IL SUDAFRICA E GLI SPETTRI ETNICI DELLA CRISI
Nelson Mandela l’aveva chiamato «il lungo cammino verso la libertà». Sapeva che sarebbe stato anche tortuoso e accidentato. Non lo immaginava (quasi) infinito.
Il suo Sudafrica è finito nel gorgo della violenza e della quasi ingovernabilità. Una crisi che rischia di diventare la più grave di sempre. A Sharpeville, il 21 marzo del 1961, una manifestazione contro l’apartheid, il regime di segregazione razziale, provocò 69 morti. I disordini di questi giorni nel KwaZulu-Natal ne contano già più di 200. Desmond Tutu aveva coniato per il Sudafrica il nome di Rainbow Nation (la Nazione Arcobaleno) per la capacità di tenere insieme i tanti popoli che vivono nel Paese. E sono addirittura 11 le lingue ufficiali riconosciute dalla Costituzione, una delle più avanzate e moderne del mondo. Ma discriminazioni e divisioni restano. Accentuate, in questi ultimi mesi, dallo tsunami della pandemia. Un uragano che fa vacillare le fragili infrastrutture del Sudafrica. La rivolta nel nome di Jacob Zuma, l’ex presidente incarcerato di etnia zulu, sono il segnale inquietante di quanto contino ancora tanto, troppo, le appartenenze etniche. Affiorano i retaggi di un passato dal quale Mandela aveva spesso messo in guardia. Il Sudafrica che è riuscito a fare i conti con la tragedia dell’apartheid, rimuovendo i macigni dell’odio e della vendetta con l’arma di una riconciliazione saggia e intelligente, fatica a trovare pace dentro casa.
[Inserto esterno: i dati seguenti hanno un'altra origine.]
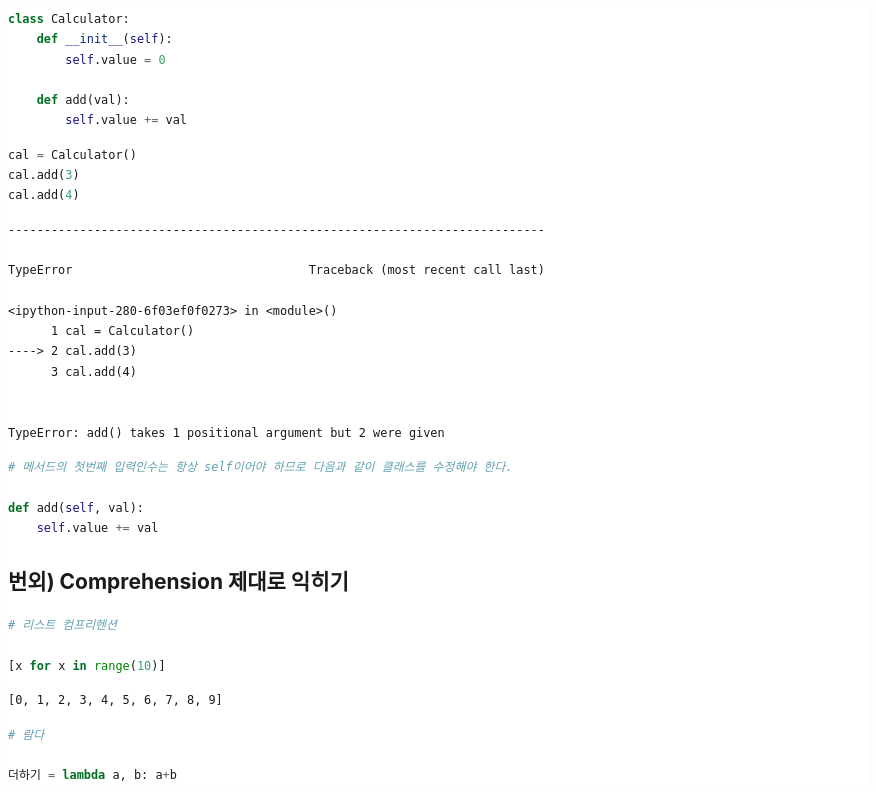 
```python
class Calculator:
    def __init__(self):
        self.value = 0

    def add(val):
        self.value += val
```


```python
cal = Calculator()
cal.add(3)
cal.add(4)
```


    ---------------------------------------------------------------------------

    TypeError                                 Traceback (most recent call last)

    <ipython-input-280-6f03ef0f0273> in <module>()
          1 cal = Calculator()
    ----> 2 cal.add(3)
          3 cal.add(4)


    TypeError: add() takes 1 positional argument but 2 were given



```python
# 메서드의 첫번째 입력인수는 항상 self이어야 하므로 다음과 같이 클래스를 수정해야 한다.

def add(self, val):
    self.value += val
```

## 번외) Comprehension 제대로 익히기 


```python
# 리스트 컴프리헨션

[x for x in range(10)]
```




    [0, 1, 2, 3, 4, 5, 6, 7, 8, 9]




```python
# 람다

더하기 = lambda a, b: a+b
```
Gli eredi di Nelson Mandela sono apparsi via via più sbiaditi e l’attuale presidente Cyril Ramaphosa appare debole e persino impaurito. I mestatori del torbido paventano scenari apocalittici. Ma il Sudafrica non è lo Zimbabwe, il vicino confinante, regredito a livelli di povertà inimmaginabili. Risuona ancora la filosofia di Mandela, quell’ubuntu che ha fatto di un Paese lacerato una Nazione compatta. Nonostante tutto.